# Sistema nuovo ,non va mouse e keyboard [Risolto]

## saverik

Ciao a tutti.

Dopo quasi una settimana che non riesco a far funzionare sia la tastiera che il mouse del mio notebook mi decido a chiedere aiuto..

Allora:

Notebook in firma, installato gentoo64bit con kernel compilato manualmente e driver nvidia, touchpad synaptics.

Desktop xfce4...

Digito nvidia-xonfig e poi start .Appare il desktop ma riesco a fare nulla.

La tastiera ,il touchupad,il  mouse usb non funzionano, e per uscire ho dovuto spegnere brutalmente.

Ho provato a modificare anche il file  xorg.conf  sostituendo "evdev al driver kdb .Nulla.

nel mio make.conf:   INPUT_DEVICES="evdev keyboard mouse synaptics" 

                               VIDEO_CARDS="nvidia"

il mio ssd  =   sda1  /boot  

                     sda2 /          

                     sda3 /home  

nel log di X  ho trovato questo:

 (WW) Hotplugging is on, devices using drivers 'kbd', 'mouse' or 'vmmouse' will be disabled. 

[ (WW) Disabling Keyboard0 

[ (WW) Disabling Mouse0 

suggerimenti?

PS: scusatemi se non posto i file ma scrivo da un altro computer.[color=red] [/color]

----------

## saverik

Ho tirato giu un po di informazioni per facilitare la soluzione.

Ditemi se basta o serve altro.  :Laughing: 

Qui il mio make.conf

# These settings were set by the catalyst build script that automatically

# built this stage.

# Please consult /usr/share/portage/config/make.conf.example for a more

# detailed example.

CFLAGS="-march=core2 -O2 -pipe"

CXXFLAGS="${CFLAGS}"

# WARNING: Changing your CHOST is not something that should be done lightly.
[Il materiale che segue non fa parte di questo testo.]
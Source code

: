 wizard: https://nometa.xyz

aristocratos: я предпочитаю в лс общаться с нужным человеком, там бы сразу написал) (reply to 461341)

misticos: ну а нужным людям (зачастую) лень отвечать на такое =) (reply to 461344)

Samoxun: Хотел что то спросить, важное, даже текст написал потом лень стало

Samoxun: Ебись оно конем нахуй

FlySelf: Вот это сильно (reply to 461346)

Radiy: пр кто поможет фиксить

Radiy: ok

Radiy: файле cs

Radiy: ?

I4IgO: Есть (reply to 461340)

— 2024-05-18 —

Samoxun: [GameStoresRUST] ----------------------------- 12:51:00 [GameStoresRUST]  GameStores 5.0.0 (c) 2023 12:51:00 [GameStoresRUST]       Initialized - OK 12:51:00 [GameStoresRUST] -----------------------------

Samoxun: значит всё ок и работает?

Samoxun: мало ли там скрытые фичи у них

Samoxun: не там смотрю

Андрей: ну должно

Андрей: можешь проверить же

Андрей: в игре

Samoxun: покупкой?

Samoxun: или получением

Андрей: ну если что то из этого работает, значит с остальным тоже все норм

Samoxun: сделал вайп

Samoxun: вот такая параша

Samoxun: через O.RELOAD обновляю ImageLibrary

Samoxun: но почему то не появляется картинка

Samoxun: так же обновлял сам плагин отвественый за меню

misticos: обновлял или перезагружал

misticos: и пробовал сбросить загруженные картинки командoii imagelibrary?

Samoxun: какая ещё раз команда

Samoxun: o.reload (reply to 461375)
# Please consult http://www.gentoo.org/doc/en/change-chost.xml before changing.

CHOST="x86_64-pc-linux-gnu"

# These are the USE flags that were used in addition to what is provided by the

# profile used for building.

USE="X acpi alsa bluetooth bzip2 bindist gzip ios multilib mmx opengl pdf ssl udev usb sse sse2 ss3 webkit wifi  -kde -qt4"

#FEATURES="ccache"

#CCACHE_SIZE="4G"

#CCACHE_DIR="/var/tmp/ccache/"

#PORTAGE_TMPDIR="/var/tmp/"

MAKEOPT="-j3"

VIDEO_CARDS="nvidia"

LINGUAS="it"

INPUT_DEVICES="evdev synaptics mouse keyboard"

ACCEPT_LICENCE="*"

GENTOO_MIRRORS="http://mirrors.linuxant.fr/distfiles.gentoo.org/ ftp://mirrors.linuxant.fr/distfiles.gentoo.org/"

SYNC="rsync://rsync1.fr.gentoo.org/gentoo-portage"

GENTOO_MIRRORS="http://mirrors.linuxant.fr/distfiles.gentoo.org/"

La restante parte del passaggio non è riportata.